During these proceedings, a particular song was played which instantly arrested Paul’s attention. It was Every Thing Emptying into White, by Cat Stevens--the very first song Patina had played for him.
The highly evocative nature of that tune brought on some very powerful emotions and sad memories, but also a glimmer of insight:
"I found it necessary to bask in Patina's reflected light, in part because she was gifted and I thought I wasn't. But now, like the scarecrow, tin man and lion before me, I find I was like that all along.
I am not a saint but I am intellectually gifted--it's true! I'm sure my IQ scores in college were pretty close to the mark--apart from the math perhaps. But my IQ was high enough, in fact, to make me a misfit, especially in the neighborhood I grew up in.
I’m gifted. It’s true. It’s a fact. My high IQ is part of who I am and I want to know who I am. But I don’t want to be arrogant about it--and not merely because people might disapprove of me.
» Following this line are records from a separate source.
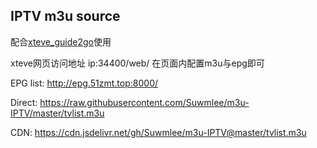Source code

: ## IPTV m3u source

配合[xteve_guide2go](https://registry.hub.docker.com/r/alturismo/xteve_guide2go)使用

xteve网页访问地址 ip:34400/web/
在页面内配置m3u与epg即可

EPG list:
http://epg.51zmt.top:8000/

Direct:
https://raw.githubusercontent.com/Suwmlee/m3u-IPTV/master/tvlist.m3u

CDN:
https://cdn.jsdelivr.net/gh/Suwmlee/m3u-IPTV@master/tvlist.m3u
No. I don’t want to arrogate to myself the credit for a God-given gift, because I know now it would be a huge mistake to do that. It’s the first big mistake that Lucifer made--the very thing that caused him to be cast out of heaven. I sure as hell don’t want any part of a deal like that!
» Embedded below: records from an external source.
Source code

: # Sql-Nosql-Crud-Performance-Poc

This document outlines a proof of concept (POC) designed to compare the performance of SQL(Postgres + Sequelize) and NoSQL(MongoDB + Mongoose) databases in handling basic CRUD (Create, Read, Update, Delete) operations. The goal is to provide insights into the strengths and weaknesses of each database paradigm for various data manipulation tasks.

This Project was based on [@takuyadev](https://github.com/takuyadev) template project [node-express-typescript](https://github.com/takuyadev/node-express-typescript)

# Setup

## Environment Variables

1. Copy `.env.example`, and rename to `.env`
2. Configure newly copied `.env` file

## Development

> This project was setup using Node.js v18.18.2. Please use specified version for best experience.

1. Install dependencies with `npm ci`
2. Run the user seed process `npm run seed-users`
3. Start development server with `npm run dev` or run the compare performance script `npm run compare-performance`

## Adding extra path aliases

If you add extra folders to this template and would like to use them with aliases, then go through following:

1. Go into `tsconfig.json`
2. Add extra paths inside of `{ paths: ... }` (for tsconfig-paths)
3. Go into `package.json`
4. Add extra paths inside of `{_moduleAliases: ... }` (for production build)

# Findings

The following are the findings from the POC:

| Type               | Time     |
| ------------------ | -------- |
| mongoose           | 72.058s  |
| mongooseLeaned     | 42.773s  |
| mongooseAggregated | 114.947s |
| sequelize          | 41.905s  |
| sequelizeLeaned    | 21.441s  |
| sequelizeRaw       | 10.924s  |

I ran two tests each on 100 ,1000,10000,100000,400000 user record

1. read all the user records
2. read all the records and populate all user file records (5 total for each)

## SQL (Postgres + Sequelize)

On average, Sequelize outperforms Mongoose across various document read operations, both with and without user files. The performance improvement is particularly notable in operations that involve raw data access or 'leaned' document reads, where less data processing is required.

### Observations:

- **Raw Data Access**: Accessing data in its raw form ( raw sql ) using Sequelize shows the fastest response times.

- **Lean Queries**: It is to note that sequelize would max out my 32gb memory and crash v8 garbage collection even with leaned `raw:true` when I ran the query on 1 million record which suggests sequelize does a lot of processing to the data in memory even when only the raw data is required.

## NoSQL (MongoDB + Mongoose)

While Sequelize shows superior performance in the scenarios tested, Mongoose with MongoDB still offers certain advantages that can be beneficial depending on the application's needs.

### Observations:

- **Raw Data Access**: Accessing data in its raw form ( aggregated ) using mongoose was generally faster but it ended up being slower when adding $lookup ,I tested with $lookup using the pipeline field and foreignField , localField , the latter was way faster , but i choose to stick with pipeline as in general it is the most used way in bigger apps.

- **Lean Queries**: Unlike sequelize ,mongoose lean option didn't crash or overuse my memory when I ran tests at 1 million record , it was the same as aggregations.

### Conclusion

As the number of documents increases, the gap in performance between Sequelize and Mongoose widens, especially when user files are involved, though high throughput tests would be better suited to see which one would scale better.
I know how destructive pride is. Pride is so destructive in fact it will disrupt and can even destroy the very things it becomes most proud of.
Being my most outstanding attribute, my IQ was the very thing pride was most likely to attach itself to--and sabotage. That's what pride does, and that is also why ‘The Oz Phenomenon’ is a recurring one.
Like a little league father, pride attaches itself to talent, but its boastful arrogance is bound to exaggerate that talent over and above what it actually is. This effectively raises the bar to the point where the child is certain to fail. And this is how above-average talent can be transformed into feelings of inferiority. It is a destructive process worthy of the negative force.
Pride can attach itself so grotesquely to our gifts as to smother and incapacitate them. And the pride and envy of others can have a similar negative effect.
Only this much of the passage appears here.